The vacuum assist system differs from the balanced pressure system in that in the vacuum assist system no sealing arrangement with the fill pipe is provided. Instead, conduit means associated with the dispensing nozzle and connected through a vacuum pump or other vacuum inducing means, are employed to collect vapors emerging from the vehicle tank and from the vicinity of the fill pipe and conduct them through a conduit back to an appropriate storage tank, thus effecting recovery of the fuel and preventing atmospheric pollution.
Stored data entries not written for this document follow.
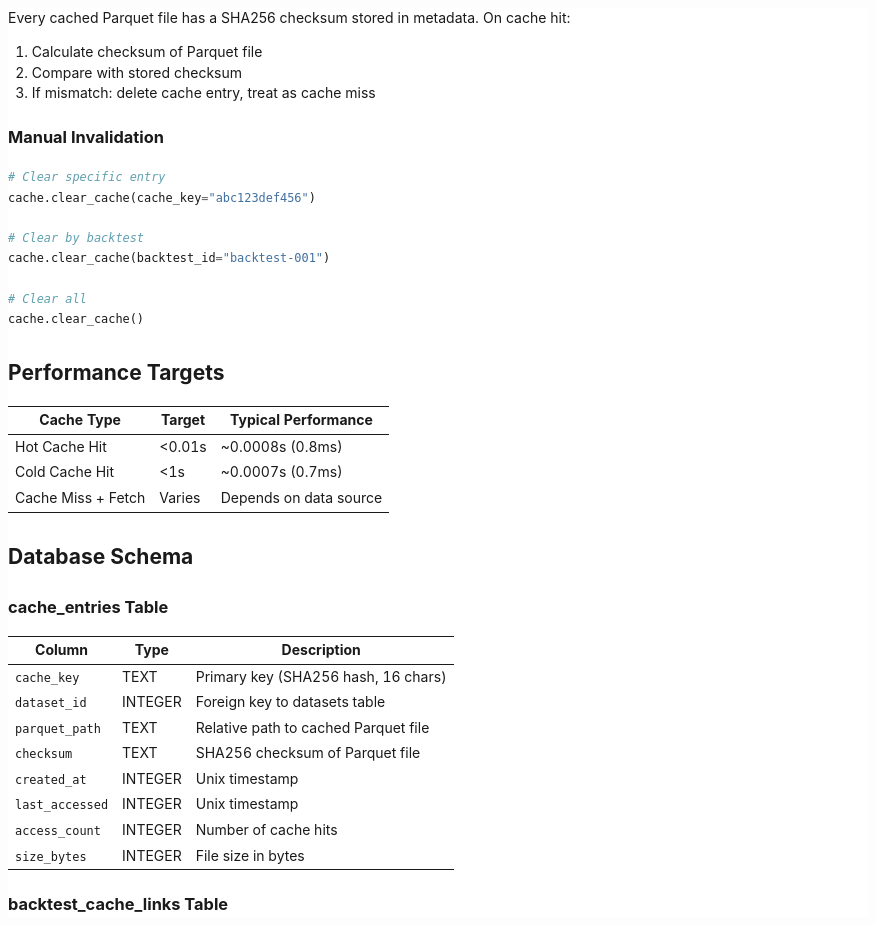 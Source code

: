 Every cached Parquet file has a SHA256 checksum stored in metadata. On cache hit:

1. Calculate checksum of Parquet file
2. Compare with stored checksum
3. If mismatch: delete cache entry, treat as cache miss

### Manual Invalidation

```python
# Clear specific entry
cache.clear_cache(cache_key="abc123def456")

# Clear by backtest
cache.clear_cache(backtest_id="backtest-001")

# Clear all
cache.clear_cache()
```

## Performance Targets

| Cache Type | Target | Typical Performance |
|------------|--------|---------------------|
| Hot Cache Hit | <0.01s | ~0.0008s (0.8ms) |
| Cold Cache Hit | <1s | ~0.0007s (0.7ms) |
| Cache Miss + Fetch | Varies | Depends on data source |

## Database Schema

### cache_entries Table

| Column | Type | Description |
|--------|------|-------------|
| `cache_key` | TEXT | Primary key (SHA256 hash, 16 chars) |
| `dataset_id` | INTEGER | Foreign key to datasets table |
| `parquet_path` | TEXT | Relative path to cached Parquet file |
| `checksum` | TEXT | SHA256 checksum of Parquet file |
| `created_at` | INTEGER | Unix timestamp |
| `last_accessed` | INTEGER | Unix timestamp |
| `access_count` | INTEGER | Number of cache hits |
| `size_bytes` | INTEGER | File size in bytes |

### backtest_cache_links Table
The dispensing nozzle of the present invention has particular utility when utilized in a vacuum assist system. Such a system is described in U.S. patent application Ser. No. 36,302 of Donald C. Walker et al. for "Vapor Recovery System and Nozzle" filed May 7, 1979 and assigned to the same assignee as the present application. U.S. patent application Ser. No. 36,302 is hereby incorporated by reference. In this application the vacuum for aspirating the vapors from the vehicle tank and vicinity is preferably provided by a pump which is driven by an hydraulic motor actuated by fuel flowing through a service station dispensing unit. A somewhat similar arrangement is disclosed in U.S. Pat. No. 3,913,633 to Hiller. Hiller discloses a vacuum assist system in which an injector is used to create a vacuum in response to the dispensing of liquid from the storage tank. U.S. Pat. No. 3,826,291 to Steffins discloses a vacuum assist system in which the vacuum is provided by a vapor pump driven by the shaft of the meter which operates an indicator of the amount of liquid dispensed. U.S. Pat. No. 4,058,147 to Stary et al. discloses a vacuum assist system in which a motor driven vapor pump is employed to produce a vacuum at the dispensing nozzle. A means, responsive to the flow of liquid through the nozzle, to automatically open a vapor valve to an extent proportional to the rate of liquid flow through the nozzle is provided.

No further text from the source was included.